#### YOUR OBJECTIVE:
Every line with the string "returns" must be copied from the entries below.

----------

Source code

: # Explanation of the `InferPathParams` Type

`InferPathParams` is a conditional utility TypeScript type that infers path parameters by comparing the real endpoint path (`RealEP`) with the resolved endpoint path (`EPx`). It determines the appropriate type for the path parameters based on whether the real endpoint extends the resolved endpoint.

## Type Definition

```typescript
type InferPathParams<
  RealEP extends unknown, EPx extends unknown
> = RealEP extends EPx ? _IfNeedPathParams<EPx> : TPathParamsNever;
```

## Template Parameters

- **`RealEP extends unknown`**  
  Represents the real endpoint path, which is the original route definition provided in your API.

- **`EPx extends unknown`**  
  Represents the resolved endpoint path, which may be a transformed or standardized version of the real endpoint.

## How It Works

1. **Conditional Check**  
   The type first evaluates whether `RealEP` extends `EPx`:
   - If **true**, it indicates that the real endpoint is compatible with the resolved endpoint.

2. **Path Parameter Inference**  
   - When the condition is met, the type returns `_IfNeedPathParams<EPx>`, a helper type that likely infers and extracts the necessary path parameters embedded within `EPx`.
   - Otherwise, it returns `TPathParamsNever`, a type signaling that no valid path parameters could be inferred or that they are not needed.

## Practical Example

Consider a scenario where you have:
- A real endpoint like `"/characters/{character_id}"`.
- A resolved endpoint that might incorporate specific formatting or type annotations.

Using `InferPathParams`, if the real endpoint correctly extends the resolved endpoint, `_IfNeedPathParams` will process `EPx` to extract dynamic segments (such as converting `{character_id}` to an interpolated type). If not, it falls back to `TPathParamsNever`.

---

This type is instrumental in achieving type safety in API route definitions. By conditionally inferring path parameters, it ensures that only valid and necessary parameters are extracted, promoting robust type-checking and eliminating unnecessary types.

----------

#### TASK SOLUTION:
   - When the condition is met, the type returns `_IfNeedPathParams<EPx>`, a helper type that likely infers and extracts the necessary path parameters embedded within `EPx`.
   - Otherwise, it returns `TPathParamsNever`, a type signaling that no valid path parameters could be inferred or that they are not needed.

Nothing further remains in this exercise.